Security

This page lists security problems found in Virtualmin and Cloudmin, versions affected, and recommended mitigation or solutions.

Authentic theme privilege escalation bug in Webmin 1.801

Logged in Webmin/Virtualmin users with access to Authentic theme could use a spoofed referer header and a hand-crafted link to edit files as the root user.

  • Reported by: Internal Audit
  • Reported on: August 10, 2016
  • Vulnerable versions: Webmin 1.801 and lower.
  • Resolution: Upgrade to Webmin 1.810 or above.

Authentic theme remote root exploit in two development Webmin releases (1.794 and 1.795)

Authentic theme, as included in two Webmin devel releases (1.794 and 1.795) failed to properly sanitize user input, allowing arbitrary code execution on unauthenticated requests. There was a recently added feature in the theme (specifically a login notifications feature); it was added since Authentic Theme was last audited for security. This bug did not ship with any Webmin stable release, but because it happened to coincide with several updates for Let's Encrypt support and Ubuntu 16.04 bug fixes. we had rolled these devel versions into the Virtualmin repos. The feature in question accepts user-provided data for inclusion in the email notification, which allowed code execution through use of shell backticks.

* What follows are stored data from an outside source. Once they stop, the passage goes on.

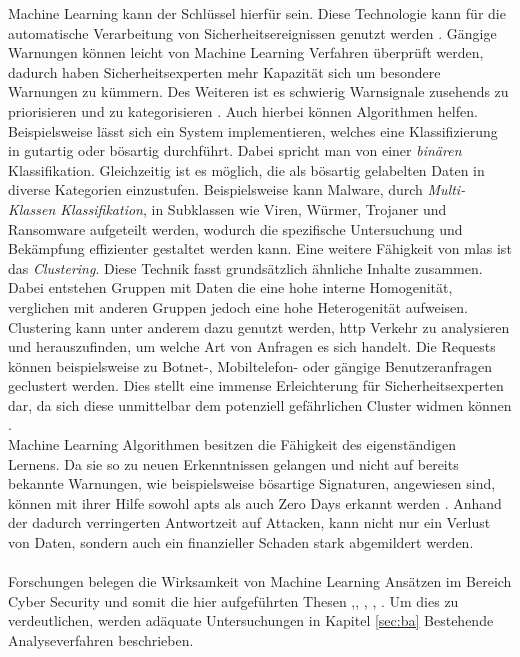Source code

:\documentclass[
    12pt, %
    DIV10,
    ngerman, %
    a4paper, %
    oneside, %
    titlepage, %
    parskip=half, %
    headings=normal, %
    listof=totoc, %
    bibliography=totoc, %
    index=totoc, %
    captions=tableheading, %
    final %
]{scrreprt}
\begin{document}
Machine Learning kann der Schlüssel hierfür sein. Diese Technologie kann für die automatische Verarbeitung von Sicherheitsereignissen genutzt werden \parencite{Singla2019}. Gängige Warnungen können leicht von Machine Learning Verfahren überprüft werden, dadurch haben Sicherheitsexperten mehr Kapazität sich um besondere Warnungen zu kümmern. Des Weiteren ist es schwierig Warnsignale zusehends zu priorisieren und zu kategorisieren \parencite{JoshuaSaxe2018}. Auch hierbei können Algorithmen helfen. Beispielsweise lässt sich ein System implementieren, welches eine Klassifizierung in gutartig oder bösartig durchführt. Dabei spricht man von einer \emph{binären} Klassifikation. Gleichzeitig ist es möglich, die als bösartig gelabelten Daten in diverse Kategorien einzustufen. Beispielsweise kann Malware, durch \emph{Multi-Klassen Klassifikation}, in Subklassen wie Viren, Würmer, Trojaner und Ransomware aufgeteilt werden, wodurch die spezifische Untersuchung und Bekämpfung effizienter gestaltet werden kann.  Eine weitere Fähigkeit von \ac{mlas} ist das \emph{Clustering}. Diese Technik fasst grundsätzlich ähnliche Inhalte zusammen. Dabei entstehen Gruppen mit Daten die eine hohe interne Homogenität, verglichen mit anderen Gruppen jedoch eine hohe Heterogenität aufweisen. Clustering kann unter anderem dazu genutzt werden, \ac{http} Verkehr zu analysieren und herauszufinden, um welche Art von Anfragen es sich handelt. Die Requests können beispielsweise zu Botnet-, Mobiltelefon- oder gängige Benutzeranfragen geclustert werden. Dies stellt eine immense Erleichterung für Sicherheitsexperten dar, da sich diese unmittelbar dem potenziell gefährlichen Cluster widmen können \parencite{JoshuaSaxe2018}. \\Machine Learning Algorithmen besitzen die Fähigkeit des eigenständigen Lernens. Da sie so zu neuen Erkenntnissen gelangen und nicht auf bereits bekannte Warnungen, wie beispielsweise bösartige Signaturen, angewiesen sind, können mit ihrer Hilfe sowohl \ac{apts} als auch Zero Days erkannt werden \parencite{Hu2019}. Anhand der dadurch verringerten Antwortzeit auf Attacken, kann nicht nur ein Verlust von Daten, sondern auch ein finanzieller Schaden stark abgemildert werden.
\\\\
Forschungen belegen die Wirksamkeit von Machine Learning Ansätzen im Bereich Cyber Security und somit die hier aufgeführten Thesen \parencite{Homoliak2019},\parencite{Jeong2019}, \parencite{Sabar2018}, \parencite{Brown2018}, \parencite{Yin2017}. Um dies zu verdeutlichen, werden adäquate Untersuchungen in Kapitel \ref{sec:ba} Bestehende Analyseverfahren beschrieben.
\end{document}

The offending feature has been removed and replaced by core Webmin functionality that is not subject to security concerns.

  • Reported by: Peter Bryant at RimuHosting
  • Reported on: May 25, 2016
  • Vulnerable versions: Webmin 1.795 and lower.
  • Resolution: Upgrade to Webmin 1.800 or above.

File operations as root user in user-writable locations.

Several file operations in Virtualmin were performed in user home directories as the root, making it possible for a user to construct hard links to override system permissions on sensitive files. Effected features included Backup and Restore, Protected Web Directories, Spamassassin Mail Filter, Read User Mail, and Manage PHP Configuration.

  • Reported by: Patrick Williams of RACK911Labs.com
  • Reported on: December 1, 2014
  • Vulnerable versions: 3.12 and lower and Webmin 1.710 and lower.
  • Resolution: Upgrade to Virtualmin version 3.13 or above and Webmin 1.720 or above.

Race condition file exposure of /etc/shadow

Permissions on a Webmin-created temporary file were readable by any user, leading to potential exposure of sensitive data.

  • Reported by: Patrick Williams of RACK911Labs.com
  • Reported on: December 1, 2014
  • Vulnerable versions: 3.12 and lower.
  • Resolution: Upgrade to Virtualmin version 3.13 or above and Webmin 1.720 or above.